AlphaGo Zero Explained
AlphaGo Zero is a much better Go player than the version that beat the game’s world champion. What’s more impressive is that it’s entirely self-taught . As a curious Go player (2500+ elo), I reproduced the algorithms in my spare time. To play with my AlphaGo Zero clone or train your own AI, check out my Python/Tensorflow open-sourced code.
The original 19x19 AlphaGo Zero by DeepMind was trained with 64 GPUs and 19 CPU servers. Due to the computing resource constraints, I reduced the board size to 5x5. I was able to successfully train an agent that places reasonable moves on my MacBook Pro within 36 hours. This model is included in the source code.

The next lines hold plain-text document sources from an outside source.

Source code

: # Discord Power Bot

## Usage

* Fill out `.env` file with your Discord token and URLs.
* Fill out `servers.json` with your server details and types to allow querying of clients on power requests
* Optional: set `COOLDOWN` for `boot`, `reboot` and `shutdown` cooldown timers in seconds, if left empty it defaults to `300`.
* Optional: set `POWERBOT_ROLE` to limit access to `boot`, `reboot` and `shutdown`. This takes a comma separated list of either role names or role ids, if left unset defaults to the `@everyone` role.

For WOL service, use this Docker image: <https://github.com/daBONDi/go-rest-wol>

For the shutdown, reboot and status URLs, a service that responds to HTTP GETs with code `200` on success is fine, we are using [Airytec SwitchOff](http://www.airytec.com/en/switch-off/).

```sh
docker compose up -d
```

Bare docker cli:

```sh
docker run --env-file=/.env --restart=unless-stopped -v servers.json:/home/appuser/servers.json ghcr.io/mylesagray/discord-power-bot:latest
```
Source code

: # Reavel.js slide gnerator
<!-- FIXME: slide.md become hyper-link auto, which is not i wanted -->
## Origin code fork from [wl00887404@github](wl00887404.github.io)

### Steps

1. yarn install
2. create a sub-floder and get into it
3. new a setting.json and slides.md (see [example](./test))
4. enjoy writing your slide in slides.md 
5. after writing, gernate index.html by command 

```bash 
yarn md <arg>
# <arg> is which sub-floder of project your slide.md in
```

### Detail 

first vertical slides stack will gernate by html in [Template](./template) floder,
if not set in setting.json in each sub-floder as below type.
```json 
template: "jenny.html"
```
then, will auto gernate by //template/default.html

In this article, we will focus on the key concepts in AlphaGo Zero. The intended audience should have a basic grasp on what is a convolutional network (ConvNet) and what we mean by training and inference, but don’t need to have reinforcement learning background. We will look into how the residual network (ResNet), self-play and Monte Carlo Tree Search (MCTS) in AlphaGo Zero form an elegant system together.
A Brief Overview of Go
Go is an abstract strategy board game for two players, in which the aim is to surround more territory than the opponent. The stones can be "captured" if they are fully surrounded by the opponents' stones. The game was invented in ancient China more than 2,500 years ago and is believed to be the oldest board game continuously played today. It was considered one of the four essential arts of the cultured aristocratic Chinese scholars in antiquity.
Despite its relatively simple rules, Go is very complex. Compared to chess, Go has both a larger board with more scope for play and longer games, and, on average, many more alternatives to consider per move. The lower bound on the number of legal moves in Go has been estimated to be 2x10^{170}.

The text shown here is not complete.